What goes in must come out: forgiving Google

Mike Dong

Why is Google shutting down so many services that some of us love? Wave, Buzz, Reader, the list goes on. They frequently launch interesting new projects and “get” us in that respect, why are they failing to maintain the ones that we use?

First, a market leader like Google does not double its resources every year anymore. Projects compete for talent and rack space among other inputs. There is a zero-sum game within companies and more so in the short term.

When resources are fixed, closure is the price of innovation.

Google can come up with new experimental products only because they are prepared to retire existing ones. In fact, companies that are more “faithful to their customers” and keep products around longer are less innovative and probably more conservative in the first place.

This goes back to a result in queueing theory called Burke's theorem. I first came across it during a rainy Cambridge morning, where our Applied Probability lecturer remarked on its fascinating simplicity.

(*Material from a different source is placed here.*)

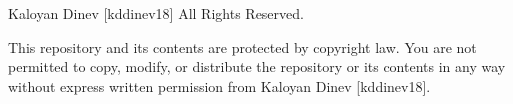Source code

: Kaloyan Dinev \mbox{[}kddinev18\mbox{]} All Rights Reserved.

This repository and its contents are protected by copyright law. You are not permitted to copy, modify, or distribute the repository or its contents in any way without express written permission from Kaloyan Dinev \mbox{[}kddinev18\mbox{]}.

In a queue in equilibrium, under some special conditions*, the process of customer arrivals is indistinguishable from the process of customer departures.

Replacing customers with products, for a stable company (factoring out growth), innovation and closure will have matching rates. To be innovative, a company must be prepared to ruthlessly reallocate from underperforming** products.

It is time to support Google, not because we expect them to only release products that they can commit to keeping around, but because of how respectfully they handle closures: with export options and an early heads-up.

Thanks for reading, you should follow me on Twitter here.

* — One model would be an M/M/m queue with Poisson arrivals. Meaning “product ideas” occur randomly at a fixed rate and are launched concurrently with at most m products at a given moment.

** — Under an individualized utility function for each company.